Citadel AI’s system for proof-of-concept acceleration and faster quality improvement
According to Song, the AI development and operation process is divided into three stages: Development of a model (a mechanism to automatically learn based on input data and generate outputs); evaluating the model; and real-world monitoring of data and model performance.

“After I moved to Tokyo, I decided to do research about security risks — reliability risks — of AI applications,” Song said. “Through this process, we found a pretty big opportunity in terms of what our company could provide: reliable testing and reliable monitoring of AI applications.” The first stage, or the development of a model, is relatively easy with open-source software, but the latter two stages are difficult to handle, according to Song. This means his startup is tapping into what is basically an uncontested market.
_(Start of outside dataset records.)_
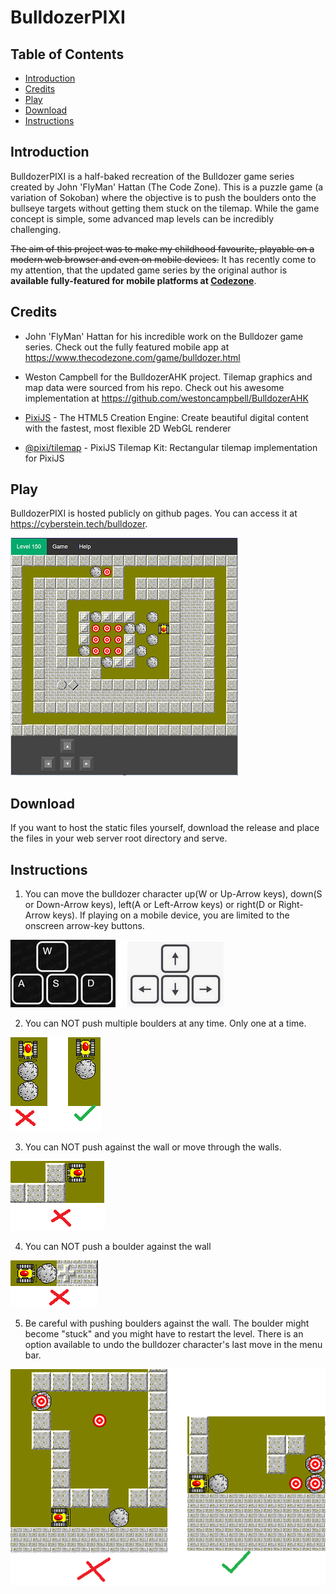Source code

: # BulldozerPIXI

## Table of Contents

- [Introduction](#introduction)
- [Credits](#credits)
- [Play](#play)
- [Download](#download)
- [Instructions](#instructions)


## Introduction

BulldozerPIXI is a half-baked recreation of the Bulldozer game series created by John 'FlyMan' Hattan (The Code Zone). This is a puzzle game (a variation of Sokoban) where the objective is to push the boulders onto the bullseye targets without getting them stuck on the tilemap. While the game concept is simple, some advanced map levels can be incredibly challenging.

~~The aim of this project was to make my childhood favourite, playable on a modern web browser and even on mobile devices.~~ It has recently come to my attention, that the updated game series by the original author is **available fully-featured for mobile platforms at [Codezone](https://www.thecodezone.com/game/bulldozer.html)**. 

## Credits

* John 'FlyMan' Hattan for his incredible work on the Bulldozer game series. Check out the fully featured mobile app at https://www.thecodezone.com/game/bulldozer.html

* Weston Campbell for the BulldozerAHK project. Tilemap graphics and map data were sourced from his repo. Check out his awesome implementation at https://github.com/westoncampbell/BulldozerAHK

* [PixiJS](https://github.com/pixijs/pixijs) - The HTML5 Creation Engine: Create beautiful digital content with the fastest, most flexible 2D WebGL renderer    


* [@pixi/tilemap](https://github.com/pixijs/tilemap) - PixiJS Tilemap Kit:  Rectangular tilemap implementation for PixiJS   
 

## Play

BulldozerPIXI is hosted publicly on github pages. You can access it at https://cyberstein.tech/bulldozer.

![Gameplay](https://github.com/cyberstein-tech/bulldozerPIXI/blob/main/assets/gameplay-1.png)

## Download

If you want to host the static files yourself, download the release and place the files in your web server root directory and serve.

## Instructions

1. You can move the bulldozer character up(W or Up-Arrow keys), down(S or Down-Arrow keys), left(A or Left-Arrow keys) or right(D or Right-Arrow keys). If playing on a mobile device, you are limited to the onscreen arrow-key buttons.

![Arrow keys](https://github.com/cyberstein-tech/bulldozerPIXI/blob/main/assets/keyboard.png)

2. You can NOT push multiple boulders at any time. Only one at a time.

![Figure 1](https://github.com/cyberstein-tech/bulldozerPIXI/blob/main/assets/fig1.png)

3. You can NOT push against the wall or move through the walls.

![Figure 2](https://github.com/cyberstein-tech/bulldozerPIXI/blob/main/assets/fig2.png)

4. You can NOT push a boulder against the wall
 
![Figure 3](https://github.com/cyberstein-tech/bulldozerPIXI/blob/main/assets/fig3.png)

5. Be careful with pushing boulders against the wall. The boulder might become "stuck" and you might have to restart the level. There is an option available to undo the bulldozer character's last move in the menu bar.

![Figure 4](https://github.com/cyberstein-tech/bulldozerPIXI/blob/main/assets/fig4.png)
AI tends to misrecognize and misjudge if it “learns” from biased data. But humans find it hard to detect such anomalies. In conventional real-world monitoring of AI, engineers manually search for and identify anomalies, and then allow the AI to relearn by adding new, human-labeled data — a time-consuming and cumbersome procedure.

Citadel Lens and Citadel Radar automate this procedure. By being able to explain AI’s judgment standards, the Citadel systems can pinpoint the optimal time for AI to relearn and prevent any learning that would lead to a deterioration in its performance. The company’s systems are compatible with any AI model format, making them Japan’s first general-use platforms for such purposes.

Suntory Holdings, which has taken a stake in Citadel AI, uses Citadel’s products in several of its AI systems, including one to predict how pallets (a portable platform onto which products are placed for storing and moving) can be collected. Citadel has also tied up with Groovenauts, Inc., which offers a cloud-based service that makes it easier for users to harness AI technologies. Linking Groovenauts’ service and Citadel Lens helps users to objectively assess the quality of their AI model. Song says Citadel AI’s goal on the technological side is to improve Citadel’s products to handle different kinds of applications and different types of data.

Kobayashi envisions a future world in which AI will become “like water and air” to humans. “But AI is not almighty, and does require quality maintenance,” he said. In the nearly two years from his startup’s inception, Kobayashi has become increasingly confident in his business model and is determined to make inroads into the global market.